━━ EXERCISE MATERIALS

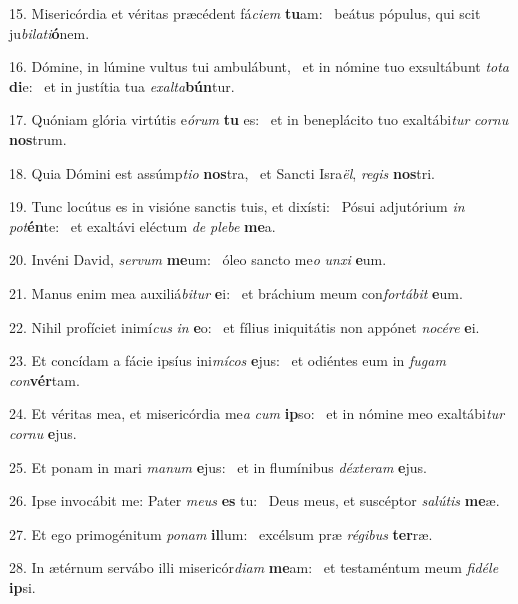 15. Misericórdia et véritas præcédent fá\textit{ci}\textit{em} \textbf{tu}am: \ast\  beátus pópulus, qui scit ju\textit{bi}\textit{la}\textit{ti}\textbf{ó}nem.\

16. Dómine, in lúmine vultus tui ambulábunt, \dag\  et in nómine tuo exsultábunt \textit{to}\textit{ta} \textbf{di}e: \ast\  et in justítia tua \textit{ex}\textit{al}\textit{ta}\textbf{bún}tur.\

17. Quóniam glória virtútis e\textit{ó}\textit{rum} \textbf{tu} es: \ast\  et in beneplácito tuo exaltábi\textit{tur} \textit{cor}\textit{nu} \textbf{nos}trum.\

18. Quia Dómini est assúmp\textit{ti}\textit{o} \textbf{nos}tra, \ast\  et Sancti Isra\textit{ël}, \textit{re}\textit{gis} \textbf{nos}tri.\

19. Tunc locútus es in visióne sanctis tuis, et dixísti: \dag\  Pósui adjutórium \textit{in} \textit{pot}\textbf{én}te: \ast\  et exaltávi eléctum \textit{de} \textit{ple}\textit{be} \textbf{me}a.\

20. Invéni David, \textit{ser}\textit{vum} \textbf{me}um: \ast\  óleo sancto me\textit{o} \textit{un}\textit{xi} \textbf{e}um.\

21. Manus enim mea auxiliá\textit{bi}\textit{tur} \textbf{e}i: \ast\  et bráchium meum con\textit{for}\textit{tá}\textit{bit} \textbf{e}um.\

22. Nihil profíciet inimí\textit{cus} \textit{in} \textbf{e}o: \ast\  et fílius iniquitátis non appónet \textit{no}\textit{cé}\textit{re} \textbf{e}i.\

23. Et concídam a fácie ipsíus ini\textit{mí}\textit{cos} \textbf{e}jus: \ast\  et odiéntes eum in \textit{fu}\textit{gam} \textit{con}\textbf{vér}tam.\

24. Et véritas mea, et misericórdia me\textit{a} \textit{cum} \textbf{ip}so: \ast\  et in nómine meo exaltábi\textit{tur} \textit{cor}\textit{nu} \textbf{e}jus.\

25. Et ponam in mari \textit{ma}\textit{num} \textbf{e}jus: \ast\  et in flumínibus \textit{déx}\textit{te}\textit{ram} \textbf{e}jus.\

26. Ipse invocábit me: Pater \textit{me}\textit{us} \textbf{es} tu: \ast\  Deus meus, et suscéptor \textit{sa}\textit{lú}\textit{tis} \textbf{me}æ.\

27. Et ego primogénitum \textit{po}\textit{nam} \textbf{il}lum: \ast\  excélsum præ \textit{ré}\textit{gi}\textit{bus} \textbf{ter}ræ.\

28. In ætérnum servábo illi misericór\textit{di}\textit{am} \textbf{me}am: \ast\  et testaméntum meum \textit{fi}\textit{dé}\textit{le} \textbf{ip}si.\

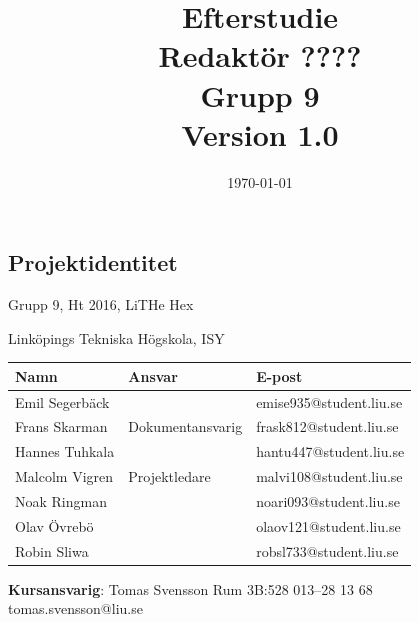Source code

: \documentclass[a4paper,titlepage,12pt]{article}
\begin{document}
	\listoftodos
	\title{\LARGE
		\textbf{Efterstudie} \\
		\vspace*{0.5\baselineskip}
		\large
		Redaktör ???? \\
		Grupp 9 \\
		\small
		\vspace*{0.5\baselineskip}
		Version 1.0}
	
	\date{\today}
	
	\maketitle
	
	\newpage
	
	\begin{center}
		
		
		\section*{Projektidentitet}
		Grupp 9, Ht 2016, LiTHe Hex
		
		Linköpings Tekniska Högskola, ISY
		
		\renewcommand*{\arraystretch}{1.4}
		\begin{longtable}[c]{ l l l }
			\textbf{Namn} & \textbf{Ansvar} & \textbf{E-post} \\ \midrule
			Emil Segerbäck & & emise935@student.liu.se \\ \midrule
			Frans Skarman & Dokumentansvarig & frask812@student.liu.se \\ \midrule
			Hannes Tuhkala & & hantu447@student.liu.se \\ \midrule
			Malcolm Vigren & Projektledare & malvi108@student.liu.se \\ \midrule
			Noak Ringman &  & noari093@student.liu.se \\ \midrule
			Olav Övrebö &  & olaov121@student.liu.se \\ \midrule
			Robin Sliwa &  & robsl733@student.liu.se \\
		\end{longtable}
		
		\centering
		\textbf{Kursansvarig}: Tomas Svensson Rum 3B:528 013--28 13 68 tomas.svensson@liu.se
		
		\newpage
		\tableofcontents
		\newpage
		

\end{center}
\end{document}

━━━━

- [TASK TO COMPLETE]:
Filter the lines above, keeping each one that contains the string "meum".

- [WRITTEN RESPONSE]:
21. Manus enim mea auxiliá\textit{bi}\textit{tur} \textbf{e}i: \ast\  et bráchium meum con\textit{for}\textit{tá}\textit{bit} \textbf{e}um.\
28. In ætérnum servábo illi misericór\textit{di}\textit{am} \textbf{me}am: \ast\  et testaméntum meum \textit{fi}\textit{dé}\textit{le} \textbf{ip}si.\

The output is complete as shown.